[Plain-text document sources]
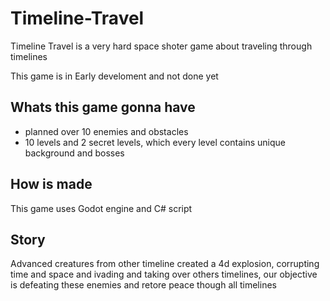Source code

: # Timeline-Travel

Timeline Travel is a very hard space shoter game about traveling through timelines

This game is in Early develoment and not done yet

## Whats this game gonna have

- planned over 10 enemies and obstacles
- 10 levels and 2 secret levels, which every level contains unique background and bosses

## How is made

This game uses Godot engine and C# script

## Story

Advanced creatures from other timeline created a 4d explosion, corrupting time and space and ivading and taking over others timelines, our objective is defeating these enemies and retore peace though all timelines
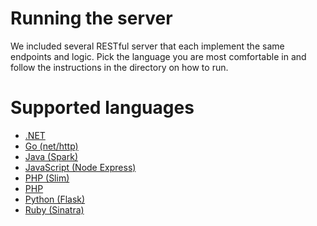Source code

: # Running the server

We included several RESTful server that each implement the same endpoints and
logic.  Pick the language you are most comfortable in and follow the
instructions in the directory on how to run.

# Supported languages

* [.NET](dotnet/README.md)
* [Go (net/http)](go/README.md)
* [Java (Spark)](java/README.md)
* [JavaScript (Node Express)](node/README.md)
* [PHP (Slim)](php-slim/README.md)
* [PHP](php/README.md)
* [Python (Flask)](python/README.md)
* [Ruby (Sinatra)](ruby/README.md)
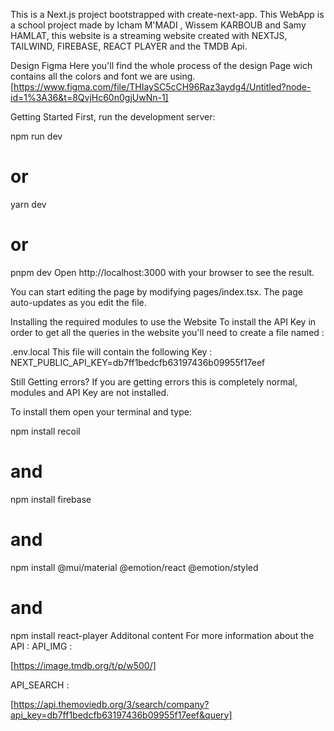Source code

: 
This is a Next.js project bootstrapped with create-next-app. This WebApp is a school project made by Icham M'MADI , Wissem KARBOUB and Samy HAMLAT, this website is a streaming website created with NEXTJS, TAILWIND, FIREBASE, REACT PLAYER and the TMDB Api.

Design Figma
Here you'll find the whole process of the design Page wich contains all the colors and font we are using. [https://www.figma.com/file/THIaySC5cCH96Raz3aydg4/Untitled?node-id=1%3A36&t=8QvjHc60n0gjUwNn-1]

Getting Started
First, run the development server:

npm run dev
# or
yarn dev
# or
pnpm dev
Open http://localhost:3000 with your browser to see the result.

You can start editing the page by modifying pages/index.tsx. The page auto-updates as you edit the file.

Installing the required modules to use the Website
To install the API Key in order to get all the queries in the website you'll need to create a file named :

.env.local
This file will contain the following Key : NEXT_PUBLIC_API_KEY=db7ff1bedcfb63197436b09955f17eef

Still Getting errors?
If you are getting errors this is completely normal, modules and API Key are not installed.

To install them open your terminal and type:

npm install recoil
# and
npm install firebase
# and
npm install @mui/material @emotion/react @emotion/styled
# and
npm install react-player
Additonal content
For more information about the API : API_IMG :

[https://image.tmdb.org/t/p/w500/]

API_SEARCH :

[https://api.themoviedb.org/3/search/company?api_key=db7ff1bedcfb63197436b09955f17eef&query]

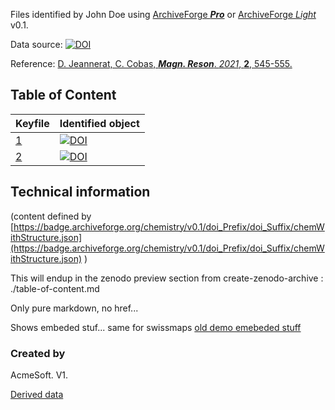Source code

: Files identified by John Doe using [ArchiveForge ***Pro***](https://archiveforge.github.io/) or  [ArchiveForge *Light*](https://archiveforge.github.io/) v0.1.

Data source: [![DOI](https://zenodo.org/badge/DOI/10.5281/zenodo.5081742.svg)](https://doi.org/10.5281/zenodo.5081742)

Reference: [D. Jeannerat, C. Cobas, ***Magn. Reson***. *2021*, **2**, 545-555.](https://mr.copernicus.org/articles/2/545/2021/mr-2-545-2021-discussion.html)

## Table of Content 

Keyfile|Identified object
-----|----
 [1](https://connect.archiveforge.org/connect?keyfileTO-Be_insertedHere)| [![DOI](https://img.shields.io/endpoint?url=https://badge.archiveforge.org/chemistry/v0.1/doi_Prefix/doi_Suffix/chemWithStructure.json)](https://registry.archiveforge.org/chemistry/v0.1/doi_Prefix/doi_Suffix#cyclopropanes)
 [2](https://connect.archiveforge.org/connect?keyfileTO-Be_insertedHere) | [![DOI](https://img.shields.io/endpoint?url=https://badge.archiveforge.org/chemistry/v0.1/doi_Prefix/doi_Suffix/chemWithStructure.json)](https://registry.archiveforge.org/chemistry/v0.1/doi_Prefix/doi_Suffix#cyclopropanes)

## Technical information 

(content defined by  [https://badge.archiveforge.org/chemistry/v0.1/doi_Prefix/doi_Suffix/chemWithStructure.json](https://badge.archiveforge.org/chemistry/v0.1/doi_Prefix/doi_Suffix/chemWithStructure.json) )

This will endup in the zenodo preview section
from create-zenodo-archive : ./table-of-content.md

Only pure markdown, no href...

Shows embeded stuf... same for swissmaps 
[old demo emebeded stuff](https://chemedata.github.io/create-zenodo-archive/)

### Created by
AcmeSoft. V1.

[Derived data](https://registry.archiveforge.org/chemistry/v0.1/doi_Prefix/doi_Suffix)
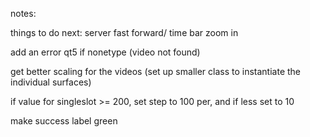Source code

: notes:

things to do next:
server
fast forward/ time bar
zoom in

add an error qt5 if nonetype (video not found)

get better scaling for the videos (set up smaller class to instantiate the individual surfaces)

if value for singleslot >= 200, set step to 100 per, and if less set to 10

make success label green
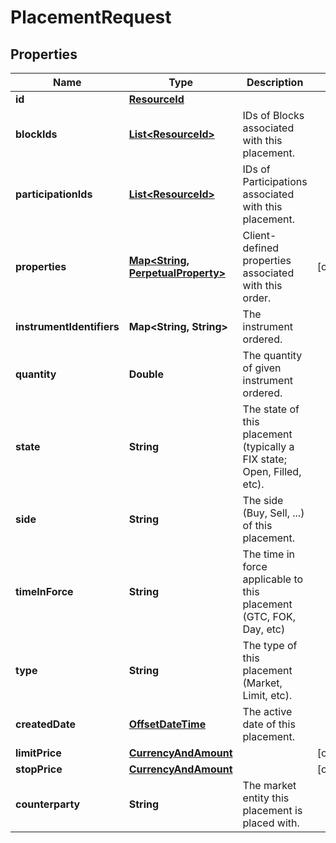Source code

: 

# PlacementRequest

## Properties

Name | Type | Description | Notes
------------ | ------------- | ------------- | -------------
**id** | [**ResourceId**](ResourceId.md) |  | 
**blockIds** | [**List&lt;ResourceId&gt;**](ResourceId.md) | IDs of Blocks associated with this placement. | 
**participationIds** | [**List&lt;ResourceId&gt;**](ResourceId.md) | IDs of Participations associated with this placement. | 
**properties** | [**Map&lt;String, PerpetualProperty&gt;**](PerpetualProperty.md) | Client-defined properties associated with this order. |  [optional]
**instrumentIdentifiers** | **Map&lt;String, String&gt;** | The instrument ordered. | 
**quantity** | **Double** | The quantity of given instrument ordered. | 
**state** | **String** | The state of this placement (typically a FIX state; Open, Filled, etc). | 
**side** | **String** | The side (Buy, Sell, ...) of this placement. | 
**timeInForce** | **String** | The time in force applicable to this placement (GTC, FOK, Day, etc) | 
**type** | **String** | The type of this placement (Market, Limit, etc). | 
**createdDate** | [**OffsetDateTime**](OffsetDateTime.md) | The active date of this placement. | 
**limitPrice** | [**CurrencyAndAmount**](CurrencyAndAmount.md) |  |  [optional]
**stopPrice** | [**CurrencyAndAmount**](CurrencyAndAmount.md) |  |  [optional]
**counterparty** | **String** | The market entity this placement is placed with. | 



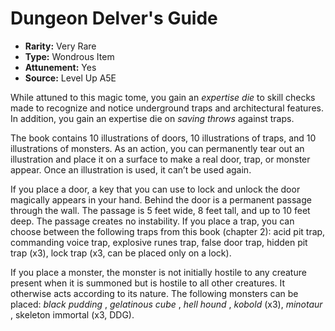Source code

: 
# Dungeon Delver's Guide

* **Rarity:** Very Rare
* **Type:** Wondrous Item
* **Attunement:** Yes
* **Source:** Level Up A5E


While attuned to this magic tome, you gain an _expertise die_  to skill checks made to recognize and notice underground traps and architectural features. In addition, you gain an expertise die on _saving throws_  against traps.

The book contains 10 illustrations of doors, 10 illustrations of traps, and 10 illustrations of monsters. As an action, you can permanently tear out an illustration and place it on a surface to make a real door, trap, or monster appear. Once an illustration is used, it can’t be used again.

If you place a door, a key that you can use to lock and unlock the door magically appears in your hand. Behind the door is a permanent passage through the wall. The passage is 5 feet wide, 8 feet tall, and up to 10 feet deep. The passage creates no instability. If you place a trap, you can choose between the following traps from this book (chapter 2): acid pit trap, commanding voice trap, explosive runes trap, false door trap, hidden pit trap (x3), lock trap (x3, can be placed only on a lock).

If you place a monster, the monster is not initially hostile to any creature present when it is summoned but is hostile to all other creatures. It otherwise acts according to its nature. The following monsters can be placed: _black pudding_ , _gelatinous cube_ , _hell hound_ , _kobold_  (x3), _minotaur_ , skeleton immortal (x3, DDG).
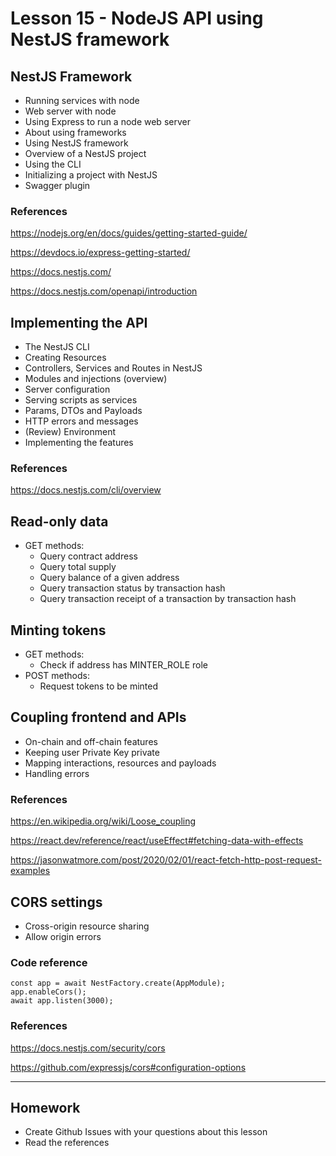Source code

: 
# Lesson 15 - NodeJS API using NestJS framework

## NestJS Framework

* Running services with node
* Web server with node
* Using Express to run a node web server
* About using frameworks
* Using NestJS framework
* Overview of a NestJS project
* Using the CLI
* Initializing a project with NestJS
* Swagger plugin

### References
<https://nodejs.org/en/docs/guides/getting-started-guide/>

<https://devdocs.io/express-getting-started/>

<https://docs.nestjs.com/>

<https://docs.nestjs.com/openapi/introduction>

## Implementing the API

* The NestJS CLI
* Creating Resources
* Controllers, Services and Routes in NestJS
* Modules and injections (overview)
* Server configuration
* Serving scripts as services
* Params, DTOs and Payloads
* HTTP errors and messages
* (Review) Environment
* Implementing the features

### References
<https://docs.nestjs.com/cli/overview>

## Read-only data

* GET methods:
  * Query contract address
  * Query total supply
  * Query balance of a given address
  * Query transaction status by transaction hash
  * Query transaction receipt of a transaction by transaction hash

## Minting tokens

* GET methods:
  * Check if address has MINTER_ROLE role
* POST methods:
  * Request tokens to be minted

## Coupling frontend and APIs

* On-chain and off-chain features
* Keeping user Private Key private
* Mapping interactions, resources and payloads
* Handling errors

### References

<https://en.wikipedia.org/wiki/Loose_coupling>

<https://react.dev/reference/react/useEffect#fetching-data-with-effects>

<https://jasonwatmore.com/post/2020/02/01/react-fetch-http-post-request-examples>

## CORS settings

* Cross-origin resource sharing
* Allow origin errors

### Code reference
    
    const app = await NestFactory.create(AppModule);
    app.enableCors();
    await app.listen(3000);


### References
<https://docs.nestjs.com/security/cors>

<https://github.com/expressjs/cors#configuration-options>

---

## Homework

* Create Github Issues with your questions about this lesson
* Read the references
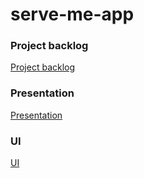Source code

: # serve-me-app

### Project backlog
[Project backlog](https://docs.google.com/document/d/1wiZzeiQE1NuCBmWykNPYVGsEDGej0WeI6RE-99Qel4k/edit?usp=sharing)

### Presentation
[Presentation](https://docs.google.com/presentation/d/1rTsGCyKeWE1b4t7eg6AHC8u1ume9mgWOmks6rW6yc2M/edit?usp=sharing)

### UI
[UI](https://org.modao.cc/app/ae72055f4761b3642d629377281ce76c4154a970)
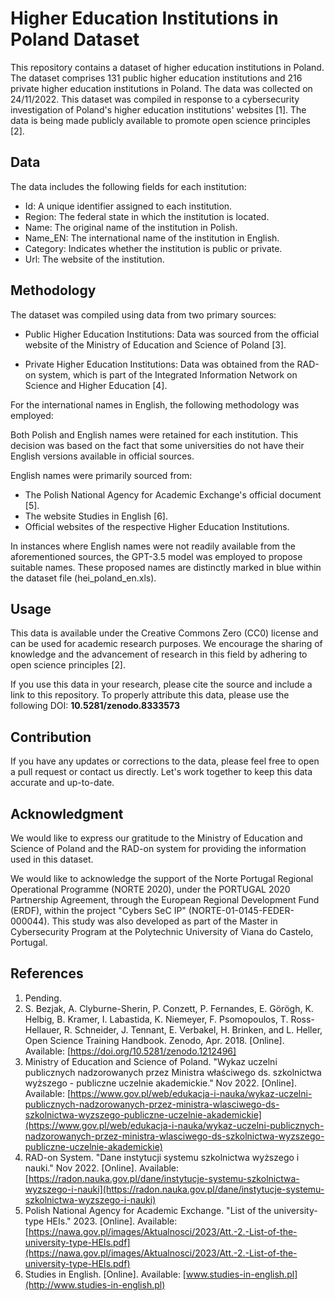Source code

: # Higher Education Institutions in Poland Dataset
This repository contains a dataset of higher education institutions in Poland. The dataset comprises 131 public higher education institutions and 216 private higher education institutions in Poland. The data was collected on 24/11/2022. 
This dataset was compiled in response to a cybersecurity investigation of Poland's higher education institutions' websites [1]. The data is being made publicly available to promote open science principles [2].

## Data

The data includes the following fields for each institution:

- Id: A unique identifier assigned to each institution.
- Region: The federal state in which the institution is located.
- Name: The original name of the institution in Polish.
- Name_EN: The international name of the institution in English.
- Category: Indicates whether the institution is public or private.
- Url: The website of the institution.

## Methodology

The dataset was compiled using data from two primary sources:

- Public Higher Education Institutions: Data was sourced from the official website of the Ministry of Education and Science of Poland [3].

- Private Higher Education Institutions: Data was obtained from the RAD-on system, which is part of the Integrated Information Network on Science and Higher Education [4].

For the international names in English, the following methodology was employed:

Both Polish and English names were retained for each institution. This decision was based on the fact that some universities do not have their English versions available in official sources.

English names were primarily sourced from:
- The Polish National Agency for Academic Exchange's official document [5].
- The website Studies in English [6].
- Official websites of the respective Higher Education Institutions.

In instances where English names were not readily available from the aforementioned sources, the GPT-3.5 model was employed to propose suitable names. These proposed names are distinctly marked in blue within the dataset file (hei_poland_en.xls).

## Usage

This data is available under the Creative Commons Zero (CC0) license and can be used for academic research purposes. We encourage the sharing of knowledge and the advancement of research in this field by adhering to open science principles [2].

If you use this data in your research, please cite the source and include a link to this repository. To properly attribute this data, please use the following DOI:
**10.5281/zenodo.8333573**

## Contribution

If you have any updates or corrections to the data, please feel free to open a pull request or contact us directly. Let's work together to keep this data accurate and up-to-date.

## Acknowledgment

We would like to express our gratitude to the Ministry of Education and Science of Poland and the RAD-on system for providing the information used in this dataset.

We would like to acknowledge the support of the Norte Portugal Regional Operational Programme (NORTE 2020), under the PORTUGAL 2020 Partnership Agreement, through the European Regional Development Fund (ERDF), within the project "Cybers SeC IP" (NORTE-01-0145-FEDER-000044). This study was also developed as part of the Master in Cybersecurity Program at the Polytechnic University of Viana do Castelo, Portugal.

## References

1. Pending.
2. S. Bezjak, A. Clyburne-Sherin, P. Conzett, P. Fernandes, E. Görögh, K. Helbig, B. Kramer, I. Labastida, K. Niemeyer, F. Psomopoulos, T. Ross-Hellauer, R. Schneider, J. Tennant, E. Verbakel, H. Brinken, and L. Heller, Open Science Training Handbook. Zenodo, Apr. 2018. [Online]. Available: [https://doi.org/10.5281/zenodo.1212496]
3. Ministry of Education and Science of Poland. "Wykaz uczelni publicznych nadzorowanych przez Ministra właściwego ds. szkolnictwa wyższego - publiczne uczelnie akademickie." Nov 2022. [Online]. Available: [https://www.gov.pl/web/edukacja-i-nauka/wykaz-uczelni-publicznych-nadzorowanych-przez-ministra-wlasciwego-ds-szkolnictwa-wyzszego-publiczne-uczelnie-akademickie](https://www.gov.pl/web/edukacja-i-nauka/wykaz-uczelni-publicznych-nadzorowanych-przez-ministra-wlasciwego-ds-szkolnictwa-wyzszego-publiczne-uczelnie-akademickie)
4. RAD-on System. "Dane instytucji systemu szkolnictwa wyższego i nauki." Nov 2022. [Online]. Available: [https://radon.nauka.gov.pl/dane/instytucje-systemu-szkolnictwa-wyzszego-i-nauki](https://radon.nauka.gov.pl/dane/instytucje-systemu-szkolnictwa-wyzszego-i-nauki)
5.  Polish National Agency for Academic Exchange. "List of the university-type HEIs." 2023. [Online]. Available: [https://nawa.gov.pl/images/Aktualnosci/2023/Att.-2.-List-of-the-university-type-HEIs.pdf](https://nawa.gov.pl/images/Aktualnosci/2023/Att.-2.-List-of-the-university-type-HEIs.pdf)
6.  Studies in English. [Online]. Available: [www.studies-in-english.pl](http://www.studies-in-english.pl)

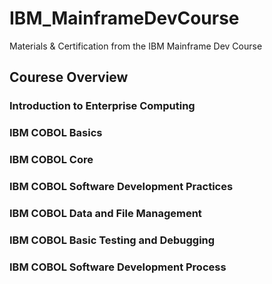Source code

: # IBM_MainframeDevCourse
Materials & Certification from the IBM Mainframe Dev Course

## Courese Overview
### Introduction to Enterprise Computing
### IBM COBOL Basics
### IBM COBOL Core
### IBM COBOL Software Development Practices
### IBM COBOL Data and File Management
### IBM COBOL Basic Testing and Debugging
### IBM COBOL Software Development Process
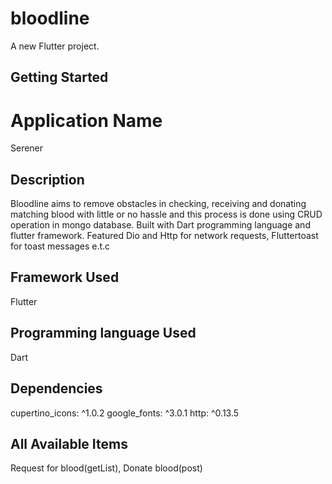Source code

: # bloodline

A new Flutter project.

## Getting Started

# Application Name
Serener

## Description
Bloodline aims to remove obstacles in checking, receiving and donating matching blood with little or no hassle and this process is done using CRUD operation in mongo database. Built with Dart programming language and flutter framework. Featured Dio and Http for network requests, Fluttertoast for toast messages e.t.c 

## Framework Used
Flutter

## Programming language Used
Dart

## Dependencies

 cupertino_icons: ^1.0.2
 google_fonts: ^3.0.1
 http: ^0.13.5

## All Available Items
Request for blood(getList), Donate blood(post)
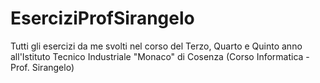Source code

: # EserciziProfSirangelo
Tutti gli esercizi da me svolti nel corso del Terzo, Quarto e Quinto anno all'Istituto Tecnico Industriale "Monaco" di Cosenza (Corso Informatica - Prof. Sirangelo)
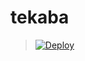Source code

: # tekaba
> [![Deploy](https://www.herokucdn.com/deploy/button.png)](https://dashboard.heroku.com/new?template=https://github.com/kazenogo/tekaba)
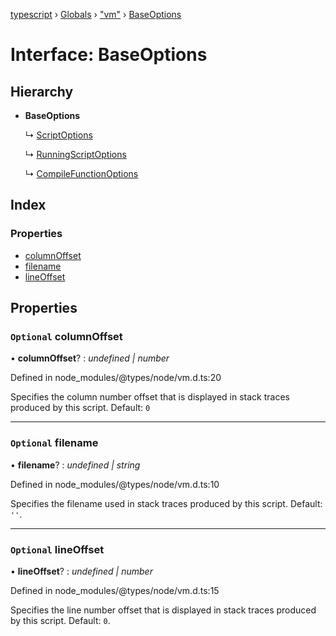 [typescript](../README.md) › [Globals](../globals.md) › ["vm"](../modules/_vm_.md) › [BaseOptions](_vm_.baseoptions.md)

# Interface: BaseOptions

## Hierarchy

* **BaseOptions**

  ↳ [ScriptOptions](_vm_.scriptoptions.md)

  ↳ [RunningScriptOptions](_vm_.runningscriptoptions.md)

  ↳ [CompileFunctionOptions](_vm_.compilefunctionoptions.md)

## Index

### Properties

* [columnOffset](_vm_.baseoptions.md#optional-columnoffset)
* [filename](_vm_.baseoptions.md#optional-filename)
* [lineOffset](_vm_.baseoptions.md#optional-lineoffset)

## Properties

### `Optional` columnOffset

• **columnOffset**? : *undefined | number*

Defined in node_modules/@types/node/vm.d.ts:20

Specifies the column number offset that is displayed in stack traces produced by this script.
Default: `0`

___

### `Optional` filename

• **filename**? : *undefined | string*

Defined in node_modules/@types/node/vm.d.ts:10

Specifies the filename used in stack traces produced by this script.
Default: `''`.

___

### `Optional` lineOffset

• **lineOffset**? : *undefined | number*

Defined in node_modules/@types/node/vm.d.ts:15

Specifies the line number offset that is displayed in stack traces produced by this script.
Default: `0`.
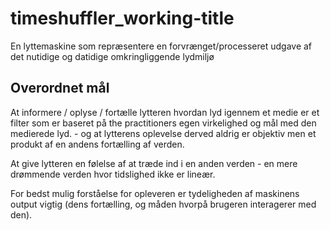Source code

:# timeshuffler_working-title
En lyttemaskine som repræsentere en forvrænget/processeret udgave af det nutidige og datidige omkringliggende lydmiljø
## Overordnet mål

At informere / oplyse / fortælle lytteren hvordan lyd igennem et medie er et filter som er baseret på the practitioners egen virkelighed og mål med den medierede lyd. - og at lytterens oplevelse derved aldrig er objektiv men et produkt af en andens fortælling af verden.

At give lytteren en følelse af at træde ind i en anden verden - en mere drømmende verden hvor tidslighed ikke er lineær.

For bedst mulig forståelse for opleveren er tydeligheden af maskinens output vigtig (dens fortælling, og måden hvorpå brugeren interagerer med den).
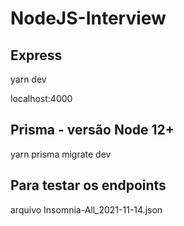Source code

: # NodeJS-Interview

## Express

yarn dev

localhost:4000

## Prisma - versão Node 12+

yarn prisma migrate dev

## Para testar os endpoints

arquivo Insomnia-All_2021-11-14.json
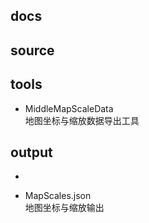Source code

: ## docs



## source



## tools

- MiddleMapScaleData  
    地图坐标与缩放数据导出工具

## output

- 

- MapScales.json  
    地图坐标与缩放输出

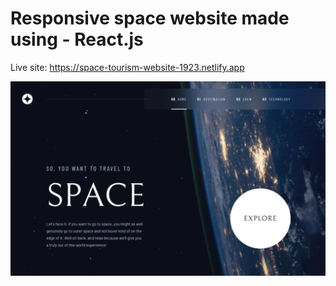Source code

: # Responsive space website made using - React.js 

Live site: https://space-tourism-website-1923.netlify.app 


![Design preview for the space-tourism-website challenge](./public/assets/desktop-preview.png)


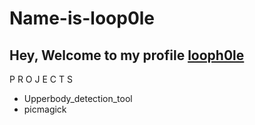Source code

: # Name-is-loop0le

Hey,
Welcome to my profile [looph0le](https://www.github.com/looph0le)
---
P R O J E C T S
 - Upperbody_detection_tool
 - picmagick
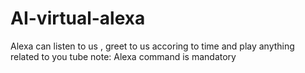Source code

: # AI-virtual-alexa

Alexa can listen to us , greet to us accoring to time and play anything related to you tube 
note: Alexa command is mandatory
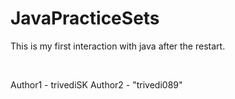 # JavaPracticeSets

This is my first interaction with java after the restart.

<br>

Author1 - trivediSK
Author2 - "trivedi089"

- **Activity**:
Leave out the pictures. Return exactly the lines from the first line of the records to the line bearing "We included several", inclusive.

- **Solution to the exercise**:
Source code

: # Timeline-Travel

Timeline Travel is a very hard space shoter game about traveling through timelines

This game is in Early develoment and not done yet

## Whats this game gonna have

- planned over 10 enemies and obstacles
- 10 levels and 2 secret levels, which every level contains unique background and bosses

## How is made

This game uses Godot engine and C# script

## Story

Advanced creatures from other timeline created a 4d explosion, corrupting time and space and ivading and taking over others timelines, our objective is defeating these enemies and retore peace though all timelines
Source code

: # Running the server

We included several RESTful server that each implement the same endpoints and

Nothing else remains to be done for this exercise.